## Exercise instructions
For each line below with the word "imgur", write out a copy.

## The data
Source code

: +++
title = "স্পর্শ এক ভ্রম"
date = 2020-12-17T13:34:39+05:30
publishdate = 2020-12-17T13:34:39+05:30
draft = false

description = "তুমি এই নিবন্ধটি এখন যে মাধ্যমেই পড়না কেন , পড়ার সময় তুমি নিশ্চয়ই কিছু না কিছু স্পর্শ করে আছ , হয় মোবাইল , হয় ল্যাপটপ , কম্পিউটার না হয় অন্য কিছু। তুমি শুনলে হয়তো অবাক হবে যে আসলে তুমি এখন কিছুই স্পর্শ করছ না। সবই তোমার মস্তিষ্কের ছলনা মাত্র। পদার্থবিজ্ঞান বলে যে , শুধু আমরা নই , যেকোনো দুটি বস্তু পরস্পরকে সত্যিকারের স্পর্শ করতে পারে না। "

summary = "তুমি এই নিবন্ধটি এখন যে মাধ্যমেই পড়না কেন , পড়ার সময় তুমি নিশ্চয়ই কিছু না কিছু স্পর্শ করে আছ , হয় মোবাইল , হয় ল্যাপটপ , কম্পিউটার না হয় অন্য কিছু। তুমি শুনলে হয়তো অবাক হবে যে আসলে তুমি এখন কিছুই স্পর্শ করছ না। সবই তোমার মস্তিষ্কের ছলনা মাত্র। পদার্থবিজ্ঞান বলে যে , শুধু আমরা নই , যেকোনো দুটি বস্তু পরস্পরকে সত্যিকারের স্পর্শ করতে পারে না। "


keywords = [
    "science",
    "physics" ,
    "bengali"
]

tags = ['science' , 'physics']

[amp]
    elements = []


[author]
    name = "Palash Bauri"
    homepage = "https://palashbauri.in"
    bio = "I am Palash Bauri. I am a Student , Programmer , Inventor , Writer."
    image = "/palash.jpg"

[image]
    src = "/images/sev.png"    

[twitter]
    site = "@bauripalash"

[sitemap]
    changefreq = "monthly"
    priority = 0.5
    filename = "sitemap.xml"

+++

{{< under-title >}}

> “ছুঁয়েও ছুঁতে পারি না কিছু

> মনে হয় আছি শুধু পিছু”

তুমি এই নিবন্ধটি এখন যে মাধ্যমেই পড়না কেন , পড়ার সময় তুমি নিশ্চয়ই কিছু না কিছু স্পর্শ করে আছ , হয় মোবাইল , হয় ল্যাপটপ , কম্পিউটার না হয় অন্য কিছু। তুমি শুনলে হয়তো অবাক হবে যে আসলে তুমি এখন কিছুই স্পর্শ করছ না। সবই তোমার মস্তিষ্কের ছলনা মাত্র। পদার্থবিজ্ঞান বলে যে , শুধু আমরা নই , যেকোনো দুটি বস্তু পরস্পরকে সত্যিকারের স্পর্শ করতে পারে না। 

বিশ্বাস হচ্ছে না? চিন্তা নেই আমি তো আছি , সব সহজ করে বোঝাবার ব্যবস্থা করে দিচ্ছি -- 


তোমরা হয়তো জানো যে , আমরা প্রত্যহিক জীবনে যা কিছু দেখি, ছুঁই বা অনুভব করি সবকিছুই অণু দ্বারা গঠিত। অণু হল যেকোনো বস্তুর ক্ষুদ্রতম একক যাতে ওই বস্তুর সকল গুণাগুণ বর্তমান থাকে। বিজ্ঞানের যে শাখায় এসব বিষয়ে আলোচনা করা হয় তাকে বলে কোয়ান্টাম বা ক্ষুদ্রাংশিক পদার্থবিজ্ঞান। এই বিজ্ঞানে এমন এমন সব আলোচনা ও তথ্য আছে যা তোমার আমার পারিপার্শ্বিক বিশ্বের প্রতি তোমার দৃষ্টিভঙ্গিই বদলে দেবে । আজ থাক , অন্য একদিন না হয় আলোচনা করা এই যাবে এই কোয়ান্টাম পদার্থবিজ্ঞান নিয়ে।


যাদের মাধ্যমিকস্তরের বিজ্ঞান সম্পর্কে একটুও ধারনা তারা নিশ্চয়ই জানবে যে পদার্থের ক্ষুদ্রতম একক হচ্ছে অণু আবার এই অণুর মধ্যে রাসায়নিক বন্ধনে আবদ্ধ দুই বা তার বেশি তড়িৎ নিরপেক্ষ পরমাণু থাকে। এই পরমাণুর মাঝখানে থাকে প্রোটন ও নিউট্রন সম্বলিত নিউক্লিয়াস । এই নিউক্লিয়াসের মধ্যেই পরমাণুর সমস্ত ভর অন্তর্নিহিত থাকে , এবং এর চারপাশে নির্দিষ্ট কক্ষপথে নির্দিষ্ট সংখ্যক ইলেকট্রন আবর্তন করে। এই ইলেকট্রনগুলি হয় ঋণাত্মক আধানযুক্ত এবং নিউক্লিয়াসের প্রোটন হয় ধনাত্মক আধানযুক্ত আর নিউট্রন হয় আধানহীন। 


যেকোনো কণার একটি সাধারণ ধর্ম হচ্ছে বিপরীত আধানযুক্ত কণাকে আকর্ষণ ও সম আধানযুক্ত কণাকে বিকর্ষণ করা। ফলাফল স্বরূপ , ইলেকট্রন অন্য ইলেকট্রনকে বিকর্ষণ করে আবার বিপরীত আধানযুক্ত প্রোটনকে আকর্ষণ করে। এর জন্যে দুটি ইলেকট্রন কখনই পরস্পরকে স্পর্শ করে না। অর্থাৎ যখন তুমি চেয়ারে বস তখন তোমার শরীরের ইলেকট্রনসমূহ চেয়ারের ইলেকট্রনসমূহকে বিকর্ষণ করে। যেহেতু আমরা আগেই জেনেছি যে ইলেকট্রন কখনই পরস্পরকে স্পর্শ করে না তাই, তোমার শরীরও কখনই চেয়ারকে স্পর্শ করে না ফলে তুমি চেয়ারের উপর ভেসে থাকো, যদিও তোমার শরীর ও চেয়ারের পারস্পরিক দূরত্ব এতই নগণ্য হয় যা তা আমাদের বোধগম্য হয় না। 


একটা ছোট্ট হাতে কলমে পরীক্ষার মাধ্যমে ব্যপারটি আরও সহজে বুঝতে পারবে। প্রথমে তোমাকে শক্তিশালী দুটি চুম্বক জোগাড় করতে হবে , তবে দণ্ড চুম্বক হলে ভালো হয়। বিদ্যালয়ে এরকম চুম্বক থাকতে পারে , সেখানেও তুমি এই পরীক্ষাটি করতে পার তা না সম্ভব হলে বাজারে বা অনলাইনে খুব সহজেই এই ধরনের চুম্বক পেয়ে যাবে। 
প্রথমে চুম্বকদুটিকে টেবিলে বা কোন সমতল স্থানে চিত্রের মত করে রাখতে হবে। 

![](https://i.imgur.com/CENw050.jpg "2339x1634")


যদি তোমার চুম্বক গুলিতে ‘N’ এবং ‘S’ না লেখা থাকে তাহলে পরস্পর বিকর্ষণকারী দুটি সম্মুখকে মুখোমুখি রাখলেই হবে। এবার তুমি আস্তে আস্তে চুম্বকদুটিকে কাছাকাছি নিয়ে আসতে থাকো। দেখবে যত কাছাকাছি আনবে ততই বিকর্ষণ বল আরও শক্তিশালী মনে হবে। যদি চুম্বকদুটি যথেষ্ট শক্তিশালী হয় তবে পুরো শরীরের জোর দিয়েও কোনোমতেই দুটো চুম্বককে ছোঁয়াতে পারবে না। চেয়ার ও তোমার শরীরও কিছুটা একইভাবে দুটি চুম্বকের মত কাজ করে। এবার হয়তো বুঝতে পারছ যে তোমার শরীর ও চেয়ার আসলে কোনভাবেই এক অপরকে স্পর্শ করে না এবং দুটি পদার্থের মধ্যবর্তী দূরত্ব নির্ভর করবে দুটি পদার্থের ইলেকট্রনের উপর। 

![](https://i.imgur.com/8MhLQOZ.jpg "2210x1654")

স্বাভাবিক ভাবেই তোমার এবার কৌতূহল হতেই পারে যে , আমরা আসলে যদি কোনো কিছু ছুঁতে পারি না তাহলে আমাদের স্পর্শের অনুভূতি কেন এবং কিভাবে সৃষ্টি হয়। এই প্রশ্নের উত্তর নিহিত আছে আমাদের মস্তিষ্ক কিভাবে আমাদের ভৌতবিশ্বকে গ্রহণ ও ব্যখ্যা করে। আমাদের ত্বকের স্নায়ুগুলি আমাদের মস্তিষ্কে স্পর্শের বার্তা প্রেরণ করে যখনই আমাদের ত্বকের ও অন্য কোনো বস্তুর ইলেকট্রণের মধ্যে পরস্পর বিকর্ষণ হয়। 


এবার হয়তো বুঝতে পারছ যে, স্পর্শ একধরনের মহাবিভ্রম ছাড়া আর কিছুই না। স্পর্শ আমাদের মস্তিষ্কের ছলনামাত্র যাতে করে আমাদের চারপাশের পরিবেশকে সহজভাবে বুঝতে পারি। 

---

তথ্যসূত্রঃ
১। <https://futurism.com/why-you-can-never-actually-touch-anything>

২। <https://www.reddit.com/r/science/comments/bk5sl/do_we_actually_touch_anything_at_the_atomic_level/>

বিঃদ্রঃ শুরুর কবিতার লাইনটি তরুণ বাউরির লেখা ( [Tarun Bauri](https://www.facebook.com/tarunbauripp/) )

## Task answer
![](https://i.imgur.com/CENw050.jpg "2339x1634")
![](https://i.imgur.com/8MhLQOZ.jpg "2210x1654")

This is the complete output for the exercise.